§ Problem statement
Instruction for the data below: set down exactly the lines from the line with "agent, the weight" to the line with "that he cannot", inclusive, and no others.

(Dataset excerpts)
============

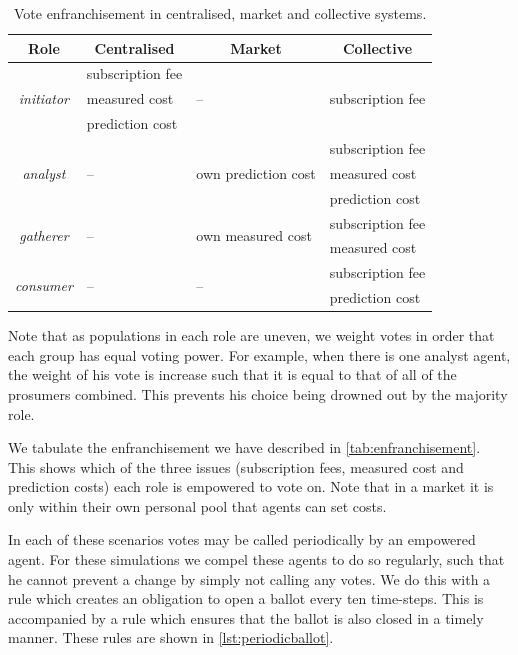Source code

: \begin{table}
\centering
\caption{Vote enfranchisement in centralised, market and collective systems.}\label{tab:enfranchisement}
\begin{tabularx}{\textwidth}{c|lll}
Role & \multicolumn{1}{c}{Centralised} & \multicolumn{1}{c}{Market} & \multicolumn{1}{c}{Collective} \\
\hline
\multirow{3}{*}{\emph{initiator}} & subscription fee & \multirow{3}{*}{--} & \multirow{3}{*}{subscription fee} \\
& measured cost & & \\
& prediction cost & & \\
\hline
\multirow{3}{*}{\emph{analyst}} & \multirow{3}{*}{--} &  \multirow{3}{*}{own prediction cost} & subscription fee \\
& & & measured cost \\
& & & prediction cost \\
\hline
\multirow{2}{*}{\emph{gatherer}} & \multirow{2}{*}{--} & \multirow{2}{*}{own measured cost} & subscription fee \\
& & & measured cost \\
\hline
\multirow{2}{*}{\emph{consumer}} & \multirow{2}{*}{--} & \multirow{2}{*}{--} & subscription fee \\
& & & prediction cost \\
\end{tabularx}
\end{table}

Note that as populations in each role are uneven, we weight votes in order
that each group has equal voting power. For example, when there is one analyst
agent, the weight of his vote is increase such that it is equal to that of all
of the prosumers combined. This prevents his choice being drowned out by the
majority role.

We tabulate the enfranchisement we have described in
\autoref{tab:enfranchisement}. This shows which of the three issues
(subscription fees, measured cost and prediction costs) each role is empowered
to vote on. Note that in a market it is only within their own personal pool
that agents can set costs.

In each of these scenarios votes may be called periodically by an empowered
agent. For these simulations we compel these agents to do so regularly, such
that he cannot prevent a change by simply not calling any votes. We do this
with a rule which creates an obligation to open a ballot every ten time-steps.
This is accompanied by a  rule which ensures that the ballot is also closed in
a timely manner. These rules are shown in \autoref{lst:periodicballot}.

============

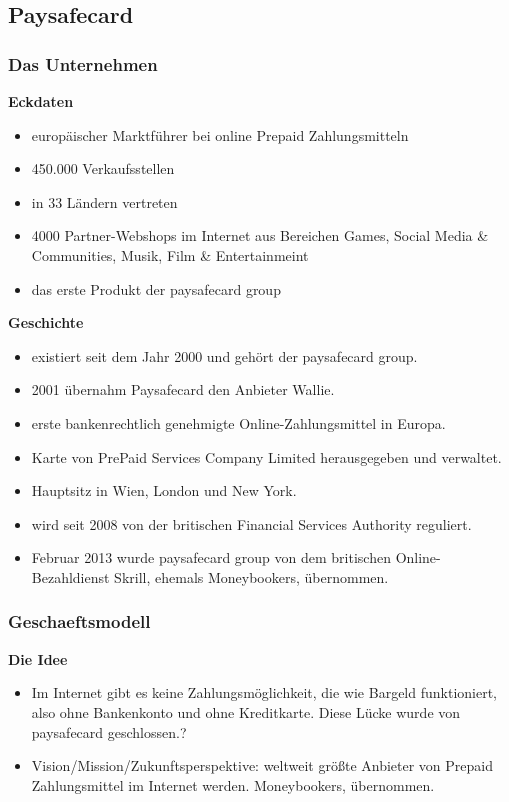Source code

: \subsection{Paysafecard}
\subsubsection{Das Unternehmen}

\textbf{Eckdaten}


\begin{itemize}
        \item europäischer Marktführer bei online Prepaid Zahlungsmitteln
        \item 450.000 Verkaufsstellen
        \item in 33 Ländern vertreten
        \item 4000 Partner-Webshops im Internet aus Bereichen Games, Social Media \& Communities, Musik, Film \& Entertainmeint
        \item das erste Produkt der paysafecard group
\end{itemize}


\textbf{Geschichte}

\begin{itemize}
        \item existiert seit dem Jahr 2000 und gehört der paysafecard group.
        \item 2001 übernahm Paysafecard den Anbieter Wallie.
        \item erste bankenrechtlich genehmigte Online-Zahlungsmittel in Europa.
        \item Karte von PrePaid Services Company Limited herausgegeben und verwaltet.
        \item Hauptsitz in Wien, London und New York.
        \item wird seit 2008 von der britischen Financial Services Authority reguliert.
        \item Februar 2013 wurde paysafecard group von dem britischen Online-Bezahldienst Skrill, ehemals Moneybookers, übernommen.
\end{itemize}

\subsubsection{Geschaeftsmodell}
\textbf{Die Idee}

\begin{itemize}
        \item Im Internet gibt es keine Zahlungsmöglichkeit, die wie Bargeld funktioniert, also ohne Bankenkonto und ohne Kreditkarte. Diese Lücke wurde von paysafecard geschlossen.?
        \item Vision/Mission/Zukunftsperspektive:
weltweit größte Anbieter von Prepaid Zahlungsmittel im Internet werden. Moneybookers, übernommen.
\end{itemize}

============

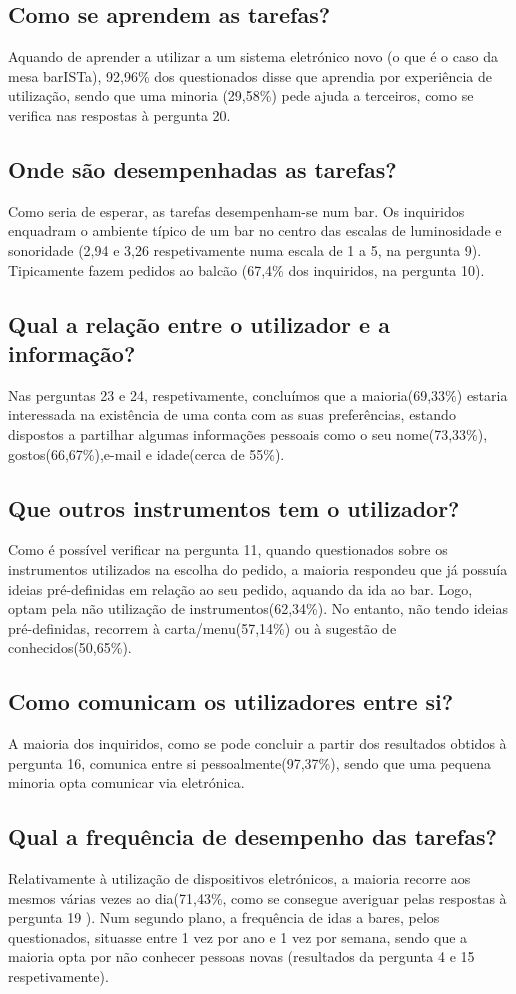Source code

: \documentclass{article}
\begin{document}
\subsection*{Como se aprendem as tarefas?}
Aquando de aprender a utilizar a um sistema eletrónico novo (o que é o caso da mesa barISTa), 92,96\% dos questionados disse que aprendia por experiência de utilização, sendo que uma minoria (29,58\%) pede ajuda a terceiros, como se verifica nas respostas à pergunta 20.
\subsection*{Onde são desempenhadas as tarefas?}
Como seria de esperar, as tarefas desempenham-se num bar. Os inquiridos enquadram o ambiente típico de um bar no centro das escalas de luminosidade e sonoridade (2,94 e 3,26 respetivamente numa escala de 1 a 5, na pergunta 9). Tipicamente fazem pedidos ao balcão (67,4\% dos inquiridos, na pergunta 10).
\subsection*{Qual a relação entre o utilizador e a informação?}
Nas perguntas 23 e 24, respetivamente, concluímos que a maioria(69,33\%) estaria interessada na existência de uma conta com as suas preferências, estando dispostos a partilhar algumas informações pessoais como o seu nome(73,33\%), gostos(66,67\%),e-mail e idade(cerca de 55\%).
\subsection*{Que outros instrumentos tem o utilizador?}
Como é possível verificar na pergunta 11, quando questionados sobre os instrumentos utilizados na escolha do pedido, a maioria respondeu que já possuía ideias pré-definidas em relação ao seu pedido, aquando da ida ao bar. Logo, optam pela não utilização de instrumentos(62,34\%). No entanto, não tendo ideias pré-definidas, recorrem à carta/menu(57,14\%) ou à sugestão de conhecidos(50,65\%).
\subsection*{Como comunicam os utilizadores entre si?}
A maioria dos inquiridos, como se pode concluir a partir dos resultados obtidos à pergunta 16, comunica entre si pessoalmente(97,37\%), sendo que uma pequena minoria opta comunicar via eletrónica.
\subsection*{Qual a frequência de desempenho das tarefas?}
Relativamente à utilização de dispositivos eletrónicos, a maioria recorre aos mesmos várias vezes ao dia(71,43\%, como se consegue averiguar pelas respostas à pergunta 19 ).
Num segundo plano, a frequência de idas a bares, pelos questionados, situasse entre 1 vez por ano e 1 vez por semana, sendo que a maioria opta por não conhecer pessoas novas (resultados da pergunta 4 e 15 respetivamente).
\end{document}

============

§ Written response
agent, the weight of his vote is increase such that it is equal to that of all
of the prosumers combined. This prevents his choice being drowned out by the
majority role.

We tabulate the enfranchisement we have described in
\autoref{tab:enfranchisement}. This shows which of the three issues
(subscription fees, measured cost and prediction costs) each role is empowered
to vote on. Note that in a market it is only within their own personal pool
that agents can set costs.

In each of these scenarios votes may be called periodically by an empowered
agent. For these simulations we compel these agents to do so regularly, such
that he cannot prevent a change by simply not calling any votes. We do this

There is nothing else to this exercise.